In our Scripture reading for August 12, Jesus makes one of the most outrageous and intriguing promises in the Scriptures. Jesus says he will give his followers “authority over the nations.” (Revelation 2:26) That promise means we will share in Jesus’ authoritative rule over all nations, which Psalm 2 describes with the image of “a rod of iron,” (Psalm 2:9) and which Jesus fulfills by making “disciples of all nations.” (Matthew 28:16-20)
Jesus’ promise of authority to rule all nations makes me wonder: what will that authority look like in the new creation, and how does our Lord form us for that responsibility now?
In the new creation, followers of Jesus will celebrate with “a great multitude that no one could count, from every nation, from all tribes and peoples and languages.” (Rev. 7:9) As we live and reign together, we will enjoy fruit from the tree of life, and we will experience the tree’s leaves as beauty “for the healing of the nations.” (Rev. 22:3) Sharing the worship and work of the new creation with fascinating people from every nation and language inspires me to pray, “Amen. Come, Lord Jesus!” (Rev. 22:20)
With respect to formation now for that new creation life, I think first of Jesus’ instructions in a climactic Gospel scene, where he commissions his followers to “teach them [people from all nations] to obey everything I have commanded you.” (Matthew 28:20) To make disciples of all nations entails first practicing discipleship ourselves. And our best hope for such discipleship is to cultivate a keen sense that Jesus is Immanuel—God with us—“always, to the end of the age.” (Matthew 28:20)
When I try to specify what international discipleship means for an American like myself—serving in Canada as pastor of an increasingly multi-national congregation—my mind goes to Abraham Lincoln’s second inaugural address from the concluding months of the Civil War. When I think of the political culture in the U.S. today and its effect on the world, I wonder if we would all do well to read excerpts from Lincoln’s speech, such as the two I offer below.
Speaking of the opposing sides in the Civil War, Lincoln says: “Both read the same Bible and pray to the same God, and each invokes His aid against the other. It may seem strange that any men should dare to ask a just God’s assistance in wringing their bread from the sweat of other men’s faces, but let us judge not, that we be not judged. The prayers of both could not be answered. That of neither has been answered fully. The Almighty has His own purposes.”

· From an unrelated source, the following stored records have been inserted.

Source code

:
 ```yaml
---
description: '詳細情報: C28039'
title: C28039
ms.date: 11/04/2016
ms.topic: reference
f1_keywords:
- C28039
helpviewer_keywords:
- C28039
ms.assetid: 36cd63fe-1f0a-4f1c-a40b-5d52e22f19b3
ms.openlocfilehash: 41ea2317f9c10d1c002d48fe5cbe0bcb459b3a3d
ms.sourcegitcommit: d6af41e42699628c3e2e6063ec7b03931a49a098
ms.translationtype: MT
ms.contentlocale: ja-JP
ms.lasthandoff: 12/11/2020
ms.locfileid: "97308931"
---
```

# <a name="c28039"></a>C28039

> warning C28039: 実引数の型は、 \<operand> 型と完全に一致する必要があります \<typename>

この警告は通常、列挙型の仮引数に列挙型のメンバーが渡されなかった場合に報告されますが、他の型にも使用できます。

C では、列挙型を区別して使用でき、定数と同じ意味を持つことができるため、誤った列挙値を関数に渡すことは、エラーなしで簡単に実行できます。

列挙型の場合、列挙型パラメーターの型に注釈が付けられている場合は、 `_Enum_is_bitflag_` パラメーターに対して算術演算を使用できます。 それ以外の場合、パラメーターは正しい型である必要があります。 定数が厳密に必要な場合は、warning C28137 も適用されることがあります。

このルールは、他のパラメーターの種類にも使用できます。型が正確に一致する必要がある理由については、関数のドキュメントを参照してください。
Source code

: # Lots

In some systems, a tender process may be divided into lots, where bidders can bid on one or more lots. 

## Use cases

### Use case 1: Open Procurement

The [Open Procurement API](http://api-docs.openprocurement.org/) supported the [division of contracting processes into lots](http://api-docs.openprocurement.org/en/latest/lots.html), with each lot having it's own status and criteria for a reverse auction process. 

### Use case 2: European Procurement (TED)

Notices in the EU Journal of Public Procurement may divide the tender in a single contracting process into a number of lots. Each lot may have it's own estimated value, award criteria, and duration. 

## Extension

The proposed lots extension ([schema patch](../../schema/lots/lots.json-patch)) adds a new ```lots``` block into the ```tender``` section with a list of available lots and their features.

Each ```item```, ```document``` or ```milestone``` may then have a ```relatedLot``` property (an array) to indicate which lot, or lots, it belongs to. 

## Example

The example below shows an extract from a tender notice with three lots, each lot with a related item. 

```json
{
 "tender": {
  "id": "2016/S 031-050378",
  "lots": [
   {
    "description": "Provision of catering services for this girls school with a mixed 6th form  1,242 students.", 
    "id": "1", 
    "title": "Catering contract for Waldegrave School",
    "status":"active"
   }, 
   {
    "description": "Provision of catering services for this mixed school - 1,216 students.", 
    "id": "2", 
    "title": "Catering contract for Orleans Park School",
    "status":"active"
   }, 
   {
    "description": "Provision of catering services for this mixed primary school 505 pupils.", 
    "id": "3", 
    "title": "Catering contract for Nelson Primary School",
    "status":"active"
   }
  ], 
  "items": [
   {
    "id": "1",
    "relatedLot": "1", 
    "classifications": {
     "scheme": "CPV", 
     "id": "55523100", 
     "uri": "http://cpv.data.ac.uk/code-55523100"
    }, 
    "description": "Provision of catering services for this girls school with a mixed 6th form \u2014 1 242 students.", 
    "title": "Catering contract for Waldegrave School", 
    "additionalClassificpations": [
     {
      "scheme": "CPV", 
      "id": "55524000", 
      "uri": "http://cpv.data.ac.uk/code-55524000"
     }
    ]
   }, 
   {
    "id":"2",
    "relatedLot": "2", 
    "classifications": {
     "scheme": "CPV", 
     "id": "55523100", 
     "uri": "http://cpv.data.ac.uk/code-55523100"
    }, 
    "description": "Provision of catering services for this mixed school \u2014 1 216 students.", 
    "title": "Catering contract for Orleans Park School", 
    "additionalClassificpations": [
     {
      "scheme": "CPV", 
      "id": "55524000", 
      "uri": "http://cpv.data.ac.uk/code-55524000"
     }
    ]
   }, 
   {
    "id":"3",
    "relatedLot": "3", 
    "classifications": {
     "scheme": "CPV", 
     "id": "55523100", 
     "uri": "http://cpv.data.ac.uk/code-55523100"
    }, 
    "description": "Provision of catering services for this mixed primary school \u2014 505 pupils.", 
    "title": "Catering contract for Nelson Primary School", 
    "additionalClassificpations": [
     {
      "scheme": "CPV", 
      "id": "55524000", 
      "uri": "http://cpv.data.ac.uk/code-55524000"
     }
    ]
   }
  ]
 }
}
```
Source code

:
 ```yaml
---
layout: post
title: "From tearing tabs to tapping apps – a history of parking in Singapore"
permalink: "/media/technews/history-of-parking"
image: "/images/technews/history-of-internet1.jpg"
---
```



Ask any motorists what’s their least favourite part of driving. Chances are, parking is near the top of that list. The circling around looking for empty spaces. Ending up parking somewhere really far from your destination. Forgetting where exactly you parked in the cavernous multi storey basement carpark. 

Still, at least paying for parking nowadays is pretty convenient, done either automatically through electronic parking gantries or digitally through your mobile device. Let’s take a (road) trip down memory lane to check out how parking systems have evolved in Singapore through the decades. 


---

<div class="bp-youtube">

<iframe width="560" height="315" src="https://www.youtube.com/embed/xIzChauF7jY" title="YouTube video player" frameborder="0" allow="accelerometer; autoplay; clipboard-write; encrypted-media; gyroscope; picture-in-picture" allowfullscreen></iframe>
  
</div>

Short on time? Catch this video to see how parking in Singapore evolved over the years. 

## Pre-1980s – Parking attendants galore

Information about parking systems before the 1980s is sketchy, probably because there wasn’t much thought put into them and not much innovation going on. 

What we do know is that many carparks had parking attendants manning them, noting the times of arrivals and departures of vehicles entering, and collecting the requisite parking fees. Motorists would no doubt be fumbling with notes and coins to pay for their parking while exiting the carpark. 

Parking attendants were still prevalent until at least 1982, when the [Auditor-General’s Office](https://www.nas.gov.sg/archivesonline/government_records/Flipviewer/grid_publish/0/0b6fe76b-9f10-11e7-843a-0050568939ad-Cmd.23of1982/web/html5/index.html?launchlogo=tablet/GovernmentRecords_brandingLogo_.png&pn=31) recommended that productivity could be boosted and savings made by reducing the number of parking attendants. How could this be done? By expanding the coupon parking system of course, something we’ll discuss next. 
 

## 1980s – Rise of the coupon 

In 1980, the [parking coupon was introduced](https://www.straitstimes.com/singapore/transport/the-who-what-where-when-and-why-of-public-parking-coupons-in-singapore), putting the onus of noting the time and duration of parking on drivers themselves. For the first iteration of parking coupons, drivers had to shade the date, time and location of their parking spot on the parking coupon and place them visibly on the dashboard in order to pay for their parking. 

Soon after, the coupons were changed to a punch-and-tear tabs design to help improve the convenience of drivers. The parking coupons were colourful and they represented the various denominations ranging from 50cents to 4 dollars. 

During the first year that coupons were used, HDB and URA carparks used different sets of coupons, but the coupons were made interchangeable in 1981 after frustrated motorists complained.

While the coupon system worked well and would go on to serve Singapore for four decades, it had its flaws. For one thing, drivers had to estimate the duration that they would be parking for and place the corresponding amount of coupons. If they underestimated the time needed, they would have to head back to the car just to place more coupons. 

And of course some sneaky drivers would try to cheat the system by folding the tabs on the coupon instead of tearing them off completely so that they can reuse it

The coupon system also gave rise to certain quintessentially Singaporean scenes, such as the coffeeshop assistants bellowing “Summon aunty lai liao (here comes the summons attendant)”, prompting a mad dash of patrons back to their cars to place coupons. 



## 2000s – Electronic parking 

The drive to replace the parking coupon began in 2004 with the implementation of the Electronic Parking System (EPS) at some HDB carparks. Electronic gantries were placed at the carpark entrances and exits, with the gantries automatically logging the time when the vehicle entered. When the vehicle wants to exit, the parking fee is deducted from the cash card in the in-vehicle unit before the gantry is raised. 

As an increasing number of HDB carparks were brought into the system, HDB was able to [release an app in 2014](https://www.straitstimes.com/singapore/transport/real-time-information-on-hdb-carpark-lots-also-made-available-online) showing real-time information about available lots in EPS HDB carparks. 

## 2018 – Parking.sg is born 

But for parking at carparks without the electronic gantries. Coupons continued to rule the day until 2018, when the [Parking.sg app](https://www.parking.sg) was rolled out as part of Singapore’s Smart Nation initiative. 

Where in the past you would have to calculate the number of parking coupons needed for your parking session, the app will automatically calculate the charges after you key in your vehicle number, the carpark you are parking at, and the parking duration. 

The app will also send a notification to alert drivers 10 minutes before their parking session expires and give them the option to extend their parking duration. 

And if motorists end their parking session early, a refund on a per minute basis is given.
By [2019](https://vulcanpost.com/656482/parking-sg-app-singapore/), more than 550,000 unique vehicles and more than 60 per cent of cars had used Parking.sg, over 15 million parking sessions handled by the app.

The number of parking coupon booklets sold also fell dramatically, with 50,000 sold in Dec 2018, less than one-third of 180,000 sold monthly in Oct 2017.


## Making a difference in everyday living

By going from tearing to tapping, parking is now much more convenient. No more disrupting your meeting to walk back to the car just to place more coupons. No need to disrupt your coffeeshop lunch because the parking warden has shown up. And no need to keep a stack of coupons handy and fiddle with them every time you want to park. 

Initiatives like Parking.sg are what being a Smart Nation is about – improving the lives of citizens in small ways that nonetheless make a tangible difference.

Refusing to let his non-judgmentalism degenerate into either relativism or passivity, Lincoln goes on to say: “With malice toward none, with charity for all, with firmness in the right as God gives us to see the right, let us strive on to finish the work we are in, to bind up the nation’s wounds, to care for him who shall have borne the battle and for his widow and his orphan, to do all which may achieve and cherish a just and lasting peace among ourselves and with all nations.”